The women of garage rock, grunge pop and indie have been busy. Chris Parkin celebrates a slew of tremendous new vinyl releases.

There’s only one rule concerning album announcements: don’t do it on the same day that Sleater-Kinney reveal to the world they’re recording a new album with Annie Clark (aka St Vincent). At least that’s the “note-to-self” that Mary Timony – Carrie Brownstein and Janet Weiss’s bandmate in riot grrrl “supergroup” Wild Flag – should jot down after her news of Ex Hex’s first LP in five years was all but vaporised.

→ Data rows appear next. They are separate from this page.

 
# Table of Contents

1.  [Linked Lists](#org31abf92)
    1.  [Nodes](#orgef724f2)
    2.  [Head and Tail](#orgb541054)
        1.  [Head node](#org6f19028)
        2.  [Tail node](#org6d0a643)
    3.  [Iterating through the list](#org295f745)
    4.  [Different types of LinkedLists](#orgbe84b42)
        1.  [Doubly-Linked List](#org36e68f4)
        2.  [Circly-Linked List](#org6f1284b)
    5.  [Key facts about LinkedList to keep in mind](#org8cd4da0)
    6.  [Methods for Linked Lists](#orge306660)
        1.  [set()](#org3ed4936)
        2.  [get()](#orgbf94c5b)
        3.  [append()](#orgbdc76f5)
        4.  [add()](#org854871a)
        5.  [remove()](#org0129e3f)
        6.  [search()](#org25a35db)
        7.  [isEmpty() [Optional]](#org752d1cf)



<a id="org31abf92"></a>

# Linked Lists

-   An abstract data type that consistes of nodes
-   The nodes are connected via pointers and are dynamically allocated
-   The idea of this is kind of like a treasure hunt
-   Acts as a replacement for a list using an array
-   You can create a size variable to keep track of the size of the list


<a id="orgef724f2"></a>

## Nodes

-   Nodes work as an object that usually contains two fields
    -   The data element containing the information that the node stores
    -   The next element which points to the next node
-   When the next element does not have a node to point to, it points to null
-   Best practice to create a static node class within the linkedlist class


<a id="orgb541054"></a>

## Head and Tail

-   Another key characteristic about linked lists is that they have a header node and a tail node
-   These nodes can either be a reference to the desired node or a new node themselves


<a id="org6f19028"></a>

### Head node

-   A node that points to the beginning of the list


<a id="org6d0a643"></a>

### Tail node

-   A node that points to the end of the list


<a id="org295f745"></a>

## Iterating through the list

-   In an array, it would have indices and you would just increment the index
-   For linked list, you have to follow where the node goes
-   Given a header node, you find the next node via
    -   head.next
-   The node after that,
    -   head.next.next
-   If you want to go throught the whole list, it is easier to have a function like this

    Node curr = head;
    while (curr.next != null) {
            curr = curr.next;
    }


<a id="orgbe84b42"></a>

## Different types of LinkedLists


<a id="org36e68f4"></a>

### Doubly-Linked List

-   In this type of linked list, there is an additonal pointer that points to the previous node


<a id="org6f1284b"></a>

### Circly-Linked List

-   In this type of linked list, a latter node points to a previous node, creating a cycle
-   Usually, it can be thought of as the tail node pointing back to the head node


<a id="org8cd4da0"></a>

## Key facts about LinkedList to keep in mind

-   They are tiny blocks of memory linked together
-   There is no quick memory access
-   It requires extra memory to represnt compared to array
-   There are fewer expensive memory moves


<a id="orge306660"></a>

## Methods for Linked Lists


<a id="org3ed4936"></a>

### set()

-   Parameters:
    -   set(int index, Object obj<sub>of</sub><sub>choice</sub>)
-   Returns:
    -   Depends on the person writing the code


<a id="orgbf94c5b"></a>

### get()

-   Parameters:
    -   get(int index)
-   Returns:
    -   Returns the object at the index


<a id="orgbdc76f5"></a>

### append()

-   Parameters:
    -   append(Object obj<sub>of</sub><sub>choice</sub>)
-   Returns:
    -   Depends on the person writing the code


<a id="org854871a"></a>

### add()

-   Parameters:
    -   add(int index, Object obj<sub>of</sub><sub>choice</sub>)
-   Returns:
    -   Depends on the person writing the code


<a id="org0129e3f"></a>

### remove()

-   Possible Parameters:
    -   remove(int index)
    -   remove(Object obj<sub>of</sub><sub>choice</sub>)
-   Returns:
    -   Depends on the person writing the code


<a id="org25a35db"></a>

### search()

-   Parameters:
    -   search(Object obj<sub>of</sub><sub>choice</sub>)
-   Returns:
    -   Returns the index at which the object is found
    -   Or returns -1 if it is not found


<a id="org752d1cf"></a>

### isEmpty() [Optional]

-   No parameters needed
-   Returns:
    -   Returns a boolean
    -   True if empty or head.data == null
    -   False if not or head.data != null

The return of Timony’s band should, however, be met with ticker-tape celebrations by all garage-rock fans. Sure, Ty Segall and the Oh Sees display fleeting moments of ramalama brilliance, but the only garage album you need from the last five years is Ex Hex’s brilliant 2014 debut, Rips. Packed with enough belief in the power of rock ’n’ roll to form a cult, its 12 tracks of razor-sharp, Buzzcocks-influenced art rock are delivered in one defiant wig out.

Mary Timony is an indie-rock veteran. In the early 90s, she did time in Dischord-signed math rockers Autoclave and was the lead guitarist for Matador’s Helium, alongside Mary Lou Lord. But nothing she’s done before packs a punch like Ex Hex. Back with bassist Betsy Wright and drummer Laura King, the trio’s second album It’s Real – released on standard black and limited pink-and-blue vinyl – is another rowdy affair of bulldozing riffola and towering, glam-punk hooks.

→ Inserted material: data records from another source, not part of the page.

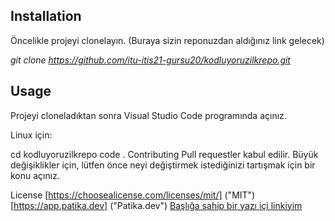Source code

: ## Installation ##
Öncelikle projeyi clonelayın. (Buraya sizin reponuzdan aldığınız link gelecek)

*git clone https://github.com/itu-itis21-gursu20/kodluyoruzilkrepo.git*
## Usage ##
Projeyi cloneladıktan sonra Visual Studio Code programında açınız.

Linux için:

cd kodluyoruzilkrepo
code .
Contributing
Pull requestler kabul edilir. Büyük değişiklikler için, lütfen önce neyi değiştirmek istediğinizi tartışmak için bir konu açınız.

License 
[https://choosealicense.com/licenses/mit/] ("MIT")
[https://app.patika.dev] ("Patika.dev")
[Başlığa sahip bir yazı içi linkiyim](https://www.google.com "Google Anasayfa")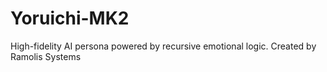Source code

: # Yoruichi-MK2
High-fidelity AI persona powered by recursive emotional logic. Created by Ramolis Systems
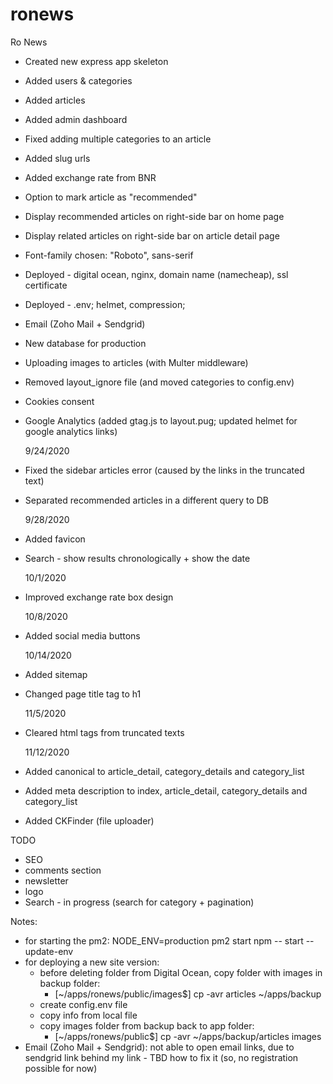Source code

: # ronews

Ro News

- Created new express app skeleton
- Added users & categories
- Added articles
- Added admin dashboard
- Fixed adding multiple categories to an article
- Added slug urls
- Added exchange rate from BNR
- Option to mark article as "recommended"
- Display recommended articles on right-side bar on home page
- Display related articles on right-side bar on article detail page
- Font-family chosen: "Roboto", sans-serif
- Deployed - digital ocean, nginx, domain name (namecheap), ssl certificate
- Deployed - .env; helmet, compression;
- Email (Zoho Mail + Sendgrid)
- New database for production
- Uploading images to articles (with Multer middleware)
- Removed layout_ignore file (and moved categories to config.env)
- Cookies consent
- Google Analytics (added gtag.js to layout.pug; updated helmet for google analytics links)

  9/24/2020

- Fixed the sidebar articles error (caused by the links in the truncated text)
- Separated recommended articles in a different query to DB

  9/28/2020

- Added favicon
- Search - show results chronologically + show the date

  10/1/2020

- Improved exchange rate box design

  10/8/2020

- Added social media buttons

  10/14/2020

- Added sitemap
- Changed page title tag to h1

  11/5/2020

- Cleared html tags from truncated texts

  11/12/2020

- Added canonical to article_detail, category_details and category_list
- Added meta description to index, article_detail, category_details and category_list
- Added CKFinder (file uploader)

TODO

- SEO
- comments section
- newsletter
- logo
- Search - in progress (search for category + pagination)

Notes:

- for starting the pm2: NODE_ENV=production pm2 start npm -- start --update-env
- for deploying a new site version:
  - before deleting folder from Digital Ocean, copy folder with images in backup folder:
    - [~/apps/ronews/public/images$] cp -avr articles ~/apps/backup
  - create config.env file
  - copy info from local file
  - copy images folder from backup back to app folder:
    - [~/apps/ronews/public$] cp -avr ~/apps/backup/articles images
- Email (Zoho Mail + Sendgrid): not able to open email links, due to sendgrid link behind my link - TBD how to fix it (so, no registration possible for now)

As Timony, Brownstein, Clark and all subscribers to the excellent She Shreds magazine are already well aware, women rock harder and cooler than anyone else. Cherry Glazerr’s Clementine Creevy is another case in point. Since the scruffy lo-fi garage twang of the Secretly Canadian group’s first album, Haxel Princess, Creevy has taken a leaf out of St Vincent’s book and transformed her guitar style into something bold and alien-sounding. Her star will ascend further with the glimmering grunge pop of Cherry Glazerr’s third album, Stuffed And Ready.

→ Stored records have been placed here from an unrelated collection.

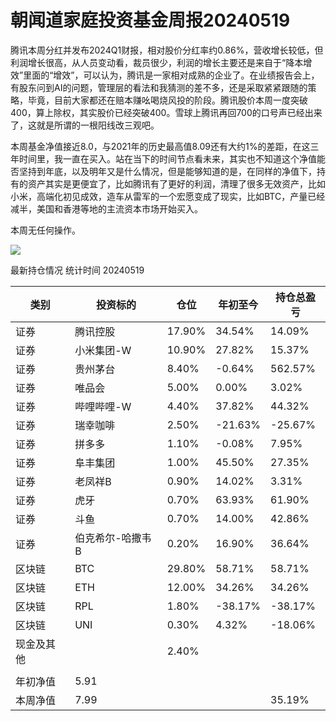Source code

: # 

# 朝闻道家庭投资基金周报20240519

腾讯本周分红并发布2024Q1财报，相对股价分红率约0.86%，营收增长较低，但利润增长很高，从人员变动看，裁员很少，利润的增长主要还是来自于“降本增效”里面的“增效”，可以认为，腾讯是一家相对成熟的企业了。在业绩报告会上，有股东问到AI的问题，管理层的看法和我猜测的差不多，还是采取紧紧跟随的策略，毕竟，目前大家都还在赔本赚吆喝烧风投的阶段。腾讯股价本周一度突破400，算上除权，其实股价已经突破400。雪球上腾讯再回700的口号声已经出来了，这就是所谓的一根阳线改三观吧。

本周基金净值接近8.0，与2021年的历史最高值8.09还有大约1%的差距，在这三年时间里，我一直在买入。站在当下的时间节点看未来，其实也不知道这个净值能否坚持到年底，以及明年又是什么情况，但是能够知道的是，在同样的净值下，持有的资产其实是更便宜了，比如腾讯有了更好的利润，清理了很多无效资产，比如小米，高端化初见成效，造车从雷军的一个宏愿变成了现实，比如BTC，产量已经减半，美国和香港等地的主流资本市场开始买入。

本周无任何操作。

![](https://k.sinaimg.cn/n/spider20240514/39/w1000h1439/20240514/b93a-5da7c4b163c283eec9ef7b393ba48eba.jpg/w700d1q75cms.jpg?by=cms_fixed_width)

最新持仓情况 统计时间 20240519

| 类别       | 投资标的         | 仓位   | 年初至今 | 持仓总盈亏 |
| ---------- | ---------------- | ------ | -------- | ---------- |
| 证券       | 腾讯控股         | 17.90% | 34.54%   | 14.09%     |
| 证券       | 小米集团-W       | 10.90% | 27.82%   | 15.37%     |
| 证券       | 贵州茅台         | 8.40%  | -0.64%   | 562.57%    |
| 证券       | 唯品会           | 5.00%  | 0.00%    | 3.02%      |
| 证券       | 哔哩哔哩-W       | 4.40%  | 37.82%   | 44.32%     |
| 证券       | 瑞幸咖啡         | 2.50%  | -21.63%  | -25.67%    |
| 证券       | 拼多多           | 1.10%  | -0.08%   | 7.95%      |
| 证券       | 阜丰集团         | 1.00%  | 45.50%   | 27.35%     |
| 证券       | 老凤祥B          | 0.90%  | 14.02%   | 3.31%      |
| 证券       | 虎牙             | 0.70%  | 63.93%   | 61.90%     |
| 证券       | 斗鱼             | 0.70%  | 14.00%   | 42.86%     |
| 证券       | 伯克希尔-哈撒韦B | 0.20%  | 16.90%   | 36.64%     |
| 区块链     | BTC              | 29.80% | 58.71%   | 58.71%     |
| 区块链     | ETH              | 12.00% | 34.26%   | 34.26%     |
| 区块链     | RPL              | 1.80%  | -38.17%  | -38.17%    |
| 区块链     | UNI              | 0.30%  | 4.32%    | -18.06%    |
| 现金及其他 |                  | 2.40%  |          |            |
|            |                  |        |          |            |
| 年初净值   | 5.91             |        |          |            |
| 本周净值   | 7.99             |        |          | 35.19%     |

Fans who’ve followed Timony and Sleater-Kinney since the 90s will recall the joyful DIY indie scene that labels such as K Records, Kill Rock Stars, Wiiija and Too Pure propped up. Sounding like angry, squat-dwelling art-rockers, Manchester five-piece ILL, Harri Shanahan, Sadie Noble, Whitney Bluzma, Fiona Ledgard and Tamsin Middleton share the same spirit of edgy disobedience as that late-80s and early-90s scene. The mutant post-punk and careening punk-funk of their shamanistic We Are ILL album – one of 2018’s best, and still available on transparent blue vinyl from their Bandcamp – threatens and charms in equal measure.

Another band doing its own thing are the Nottingham-formed duo of Katharine Eira Brown and Theresa Wrigley, who record and perform as Rattle. Eschewing the guitars and noisy chaos employed by the acts above, Brown and Wrigley create long, trippy, trance-like compositions using just two drum kits and chanted, chirruping vocals. Conjuring ritual magic from so little, including making ghostly use of rimshots and floor toms, Rattle’s second album for Upset The Rhythm, is a masterclass in restraint.